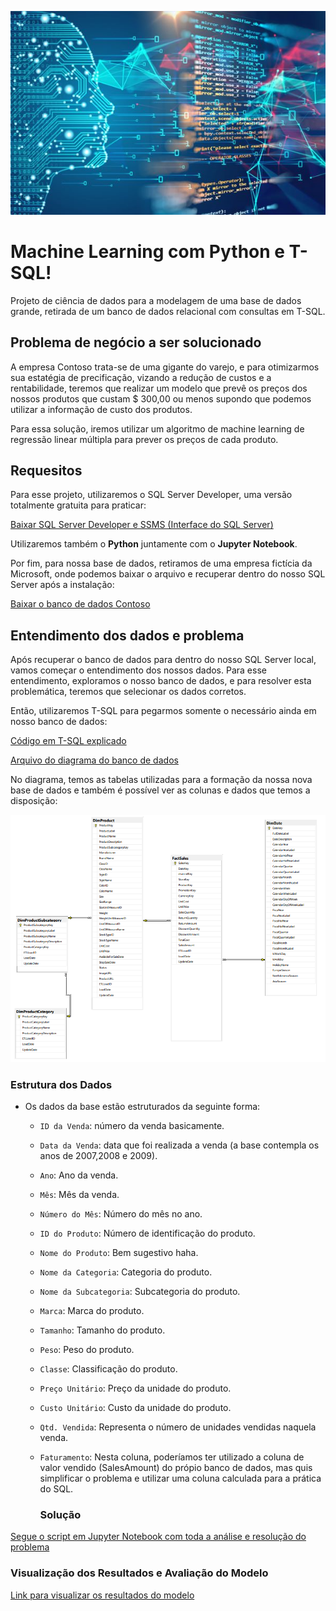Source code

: ![arq](Img/machine_learning.png)

# Machine Learning com Python e T-SQL!
Projeto de ciência de dados para a modelagem de uma base de dados grande, retirada de um banco de dados relacional com consultas em T-SQL.

## Problema de negócio a ser solucionado

A empresa Contoso trata-se de uma gigante do varejo, e para otimizarmos sua estatégia de precificação, vizando a redução de custos e a rentabilidade, teremos que realizar um modelo que prevê os preços dos nossos produtos que custam $ 300,00 ou menos supondo que podemos utilizar a informação de custo dos produtos.

Para essa solução, iremos utilizar um algoritmo de  machine learning de regressão linear múltipla para prever os preços de cada produto.

## Requesitos
Para esse projeto, utilizaremos o SQL Server Developer, uma versão totalmente gratuita para praticar:

[Baixar SQL Server Developer e SSMS (Interface do SQL Server)](https://www.microsoft.com/pt-br/sql-server/sql-server-downloads)

Utilizaremos também o **Python** juntamente com o **Jupyter Notebook**.

Por fim, para nossa base de dados, retiramos de uma empresa fictícia da Microsoft, onde podemos baixar o arquivo e recuperar dentro do nosso SQL Server após a instalação:

[Baixar o banco de dados Contoso](https://www.microsoft.com/en-us/download/details.aspx?id=18279)

## Entendimento dos dados e problema
Após recuperar o banco de dados para dentro do nosso SQL Server local, vamos começar o entendimento dos nossos dados.
Para esse entendimento, exploramos o nosso banco de dados, e para resolver esta problemática, teremos que selecionar os dados corretos.

Então, utilizaremos T-SQL para pegarmos somente o necessário ainda em nosso banco de dados:

[Código em T-SQL explicado](T-SQL/Base%20de%20dados.sql)

[Arquivo do diagrama do banco de dados](T-SQL/Diagrama.pdf)

No diagrama, temos as tabelas utilizadas para a formação da nossa nova base de dados e também é possível ver as colunas e dados que temos a disposição:

![arq](Img/tabelas_utilizadas.png)

### Estrutura dos Dados

- Os dados da base estão estruturados da seguinte forma:

    - `ID da Venda`: número da venda basicamente.
    - `Data da Venda`: data que foi realizada a venda (a base contempla os anos de 2007,2008 e 2009).
    - `Ano`: Ano da venda.
    - `Mês`: Mês da venda.
    - `Número do Mês`: Número do mês no ano.
    - `ID do Produto`: Número de identificação do produto.
    - `Nome do Produto`: Bem sugestivo haha.
    - `Nome da Categoria`: Categoria do produto.
    - `Nome da Subcategoria`: Subcategoria do produto.
    - `Marca`: Marca do produto.
    - `Tamanho`: Tamanho do produto.
    - `Peso`: Peso do produto.
    - `Classe`: Classificação do produto.
    - `Preço Unitário`: Preço da unidade do produto.
    - `Custo Unitário`: Custo da unidade do produto.
    - `Qtd. Vendida`: Representa o número de unidades vendidas naquela venda.
    - `Faturamento`: Nesta coluna, poderíamos ter utilizado a coluna de valor vendido (SalesAmount) do própio banco de dados, mas quis simplificar o problema e utilizar uma coluna calculada para a prática do SQL.
 
      ### Solução
[Segue o script em Jupyter Notebook com toda a análise e resolução do problema](Python/Análise%20e%20Modelagem.ipynb)

### Visualização dos Resultados e Avaliação do Modelo
[Link para visualizar os resultados do modelo](https://app.powerbi.com/links/I5VozWFm8Z?ctid=5c9e059c-3929-4dcd-a2da-b11cd4e8b1d4&pbi_source=linkShare)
◆ ◆ ◆
**TASK INSTRUCTIONS**
Because only the text is wanted, copy each record above precisely and omit its pictures.

**ANSWER SECTION**
Source code

: ![arq](Img/machine_learning.png)

# Machine Learning com Python e T-SQL!
Projeto de ciência de dados para a modelagem de uma base de dados grande, retirada de um banco de dados relacional com consultas em T-SQL.

## Problema de negócio a ser solucionado

A empresa Contoso trata-se de uma gigante do varejo, e para otimizarmos sua estatégia de precificação, vizando a redução de custos e a rentabilidade, teremos que realizar um modelo que prevê os preços dos nossos produtos que custam $ 300,00 ou menos supondo que podemos utilizar a informação de custo dos produtos.

Para essa solução, iremos utilizar um algoritmo de  machine learning de regressão linear múltipla para prever os preços de cada produto.

## Requesitos
Para esse projeto, utilizaremos o SQL Server Developer, uma versão totalmente gratuita para praticar:

[Baixar SQL Server Developer e SSMS (Interface do SQL Server)](https://www.microsoft.com/pt-br/sql-server/sql-server-downloads)

Utilizaremos também o **Python** juntamente com o **Jupyter Notebook**.

Por fim, para nossa base de dados, retiramos de uma empresa fictícia da Microsoft, onde podemos baixar o arquivo e recuperar dentro do nosso SQL Server após a instalação:

[Baixar o banco de dados Contoso](https://www.microsoft.com/en-us/download/details.aspx?id=18279)

## Entendimento dos dados e problema
Após recuperar o banco de dados para dentro do nosso SQL Server local, vamos começar o entendimento dos nossos dados.
Para esse entendimento, exploramos o nosso banco de dados, e para resolver esta problemática, teremos que selecionar os dados corretos.

Então, utilizaremos T-SQL para pegarmos somente o necessário ainda em nosso banco de dados:

[Código em T-SQL explicado](T-SQL/Base%20de%20dados.sql)

[Arquivo do diagrama do banco de dados](T-SQL/Diagrama.pdf)

No diagrama, temos as tabelas utilizadas para a formação da nossa nova base de dados e também é possível ver as colunas e dados que temos a disposição:

![arq](Img/tabelas_utilizadas.png)

### Estrutura dos Dados

- Os dados da base estão estruturados da seguinte forma:

    - `ID da Venda`: número da venda basicamente.
    - `Data da Venda`: data que foi realizada a venda (a base contempla os anos de 2007,2008 e 2009).
    - `Ano`: Ano da venda.
    - `Mês`: Mês da venda.
    - `Número do Mês`: Número do mês no ano.
    - `ID do Produto`: Número de identificação do produto.
    - `Nome do Produto`: Bem sugestivo haha.
    - `Nome da Categoria`: Categoria do produto.
    - `Nome da Subcategoria`: Subcategoria do produto.
    - `Marca`: Marca do produto.
    - `Tamanho`: Tamanho do produto.
    - `Peso`: Peso do produto.
    - `Classe`: Classificação do produto.
    - `Preço Unitário`: Preço da unidade do produto.
    - `Custo Unitário`: Custo da unidade do produto.
    - `Qtd. Vendida`: Representa o número de unidades vendidas naquela venda.
    - `Faturamento`: Nesta coluna, poderíamos ter utilizado a coluna de valor vendido (SalesAmount) do própio banco de dados, mas quis simplificar o problema e utilizar uma coluna calculada para a prática do SQL.
 
      ### Solução
[Segue o script em Jupyter Notebook com toda a análise e resolução do problema](Python/Análise%20e%20Modelagem.ipynb)

### Visualização dos Resultados e Avaliação do Modelo
[Link para visualizar os resultados do modelo](https://app.powerbi.com/links/I5VozWFm8Z?ctid=5c9e059c-3929-4dcd-a2da-b11cd4e8b1d4&pbi_source=linkShare)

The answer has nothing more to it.